▸ **EXERCISE PROMPT**: For every record that follows, transcribe the text exactly and leave any image out.

Dataset entries
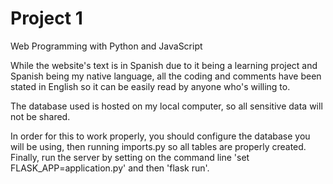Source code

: # Project 1

Web Programming with Python and JavaScript

While the website's text is in Spanish due to it being a learning project and Spanish being my native language,
all the coding and comments have been stated in English so it can be easily read by anyone who's willing to.

The database used is hosted on my local computer, so all sensitive data will not be shared.

In order for this to work properly, you should configure the database you will be using,
then running imports.py so all tables are properly created. Finally, run the server by
setting on the command line 'set FLASK_APP=application.py' and then 'flask run'.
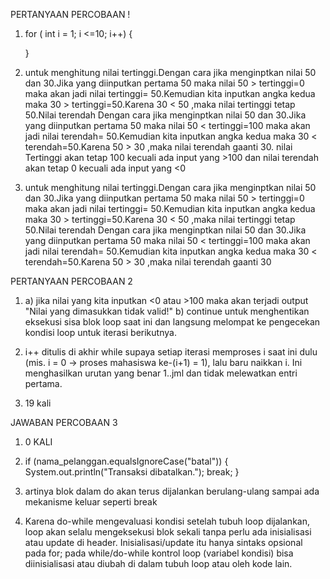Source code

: PERTANYAAN PERCOBAAN !

1. for ( int i = 1; i <=10; i++) {

   }

2. untuk menghitung nilai tertinggi.Dengan cara jika menginptkan nilai 50 dan 30.Jika yang diinputkan pertama 50 maka nilai 50 > tertinggi=0 maka akan jadi nilai tertinggi= 50.Kemudian kita inputkan angka kedua maka 30 > tertinggi=50.Karena 30 < 50 ,maka nilai tertinggi tetap 50.Nilai terendah Dengan cara jika menginptkan nilai 50 dan 30.Jika yang diinputkan pertama 50 maka nilai 50 < tertinggi=100 maka akan jadi nilai terendah= 50.Kemudian kita inputkan angka kedua maka 30 < terendah=50.Karena 50 > 30 ,maka nilai terendah gaanti 30.
   nilai Tertinggi akan tetap 100 kecuali ada input yang >100 dan nilai terendah akan tetap 0 kecuali ada input yang <0

3. untuk menghitung nilai tertinggi.Dengan cara jika menginptkan nilai 50 dan 30.Jika yang diinputkan pertama 50 maka nilai 50 > tertinggi=0 maka akan jadi nilai tertinggi= 50.Kemudian kita inputkan angka kedua maka 30 > tertinggi=50.Karena 30 < 50 ,maka nilai tertinggi tetap 50.Nilai terendah Dengan cara jika menginptkan nilai 50 dan 30.Jika yang diinputkan pertama 50 maka nilai 50 < tertinggi=100 maka akan jadi nilai terendah= 50.Kemudian kita inputkan angka kedua maka 30 < terendah=50.Karena 50 > 30 ,maka nilai terendah gaanti 30

PERTANYAAN PERCOBAAN 2

1. a) jika nilai yang kita inputkan <0 atau >100 maka akan terjadi output "Nilai yang dimasukkan tidak valid!"
   b) continue untuk menghentikan eksekusi sisa blok loop saat ini dan langsung melompat ke pengecekan kondisi loop untuk iterasi berikutnya.

2. i++ ditulis di akhir while supaya setiap iterasi memproses i saat ini dulu (mis. i = 0 → proses mahasiswa ke-(i+1) = 1), lalu baru naikkan i. Ini menghasilkan urutan yang benar 1..jml dan tidak melewatkan entri pertama.

3. 19 kali

JAWABAN PERCOBAAN 3

1. 0 KALI

2. if (nama_pelanggan.equalsIgnoreCase("batal")) {
   System.out.println("Transaksi dibatalkan.");
   break;
   }

3. artinya blok dalam do akan terus dijalankan berulang-ulang sampai ada mekanisme keluar seperti break

4. Karena do-while mengevaluasi kondisi setelah tubuh loop dijalankan, loop akan selalu mengeksekusi blok sekali tanpa perlu ada inisialisasi atau update di header. Inisialisasi/update itu hanya sintaks opsional pada for; pada while/do-while kontrol loop (variabel kondisi) bisa diinisialisasi atau diubah di dalam tubuh loop atau oleh kode lain.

▸ **RESPONSE AREA**:
Source code

: # Project 1

Web Programming with Python and JavaScript

While the website's text is in Spanish due to it being a learning project and Spanish being my native language,
all the coding and comments have been stated in English so it can be easily read by anyone who's willing to.

The database used is hosted on my local computer, so all sensitive data will not be shared.

In order for this to work properly, you should configure the database you will be using,
then running imports.py so all tables are properly created. Finally, run the server by
setting on the command line 'set FLASK_APP=application.py' and then 'flask run'.
Source code

: PERTANYAAN PERCOBAAN !

1. for ( int i = 1; i <=10; i++) {

   }

2. untuk menghitung nilai tertinggi.Dengan cara jika menginptkan nilai 50 dan 30.Jika yang diinputkan pertama 50 maka nilai 50 > tertinggi=0 maka akan jadi nilai tertinggi= 50.Kemudian kita inputkan angka kedua maka 30 > tertinggi=50.Karena 30 < 50 ,maka nilai tertinggi tetap 50.Nilai terendah Dengan cara jika menginptkan nilai 50 dan 30.Jika yang diinputkan pertama 50 maka nilai 50 < tertinggi=100 maka akan jadi nilai terendah= 50.Kemudian kita inputkan angka kedua maka 30 < terendah=50.Karena 50 > 30 ,maka nilai terendah gaanti 30.
   nilai Tertinggi akan tetap 100 kecuali ada input yang >100 dan nilai terendah akan tetap 0 kecuali ada input yang <0

3. untuk menghitung nilai tertinggi.Dengan cara jika menginptkan nilai 50 dan 30.Jika yang diinputkan pertama 50 maka nilai 50 > tertinggi=0 maka akan jadi nilai tertinggi= 50.Kemudian kita inputkan angka kedua maka 30 > tertinggi=50.Karena 30 < 50 ,maka nilai tertinggi tetap 50.Nilai terendah Dengan cara jika menginptkan nilai 50 dan 30.Jika yang diinputkan pertama 50 maka nilai 50 < tertinggi=100 maka akan jadi nilai terendah= 50.Kemudian kita inputkan angka kedua maka 30 < terendah=50.Karena 50 > 30 ,maka nilai terendah gaanti 30

PERTANYAAN PERCOBAAN 2

1. a) jika nilai yang kita inputkan <0 atau >100 maka akan terjadi output "Nilai yang dimasukkan tidak valid!"
   b) continue untuk menghentikan eksekusi sisa blok loop saat ini dan langsung melompat ke pengecekan kondisi loop untuk iterasi berikutnya.

2. i++ ditulis di akhir while supaya setiap iterasi memproses i saat ini dulu (mis. i = 0 → proses mahasiswa ke-(i+1) = 1), lalu baru naikkan i. Ini menghasilkan urutan yang benar 1..jml dan tidak melewatkan entri pertama.

3. 19 kali

JAWABAN PERCOBAAN 3

1. 0 KALI

2. if (nama_pelanggan.equalsIgnoreCase("batal")) {
   System.out.println("Transaksi dibatalkan.");
   break;
   }

3. artinya blok dalam do akan terus dijalankan berulang-ulang sampai ada mekanisme keluar seperti break

4. Karena do-while mengevaluasi kondisi setelah tubuh loop dijalankan, loop akan selalu mengeksekusi blok sekali tanpa perlu ada inisialisasi atau update di header. Inisialisasi/update itu hanya sintaks opsional pada for; pada while/do-while kontrol loop (variabel kondisi) bisa diinisialisasi atau diubah di dalam tubuh loop atau oleh kode lain.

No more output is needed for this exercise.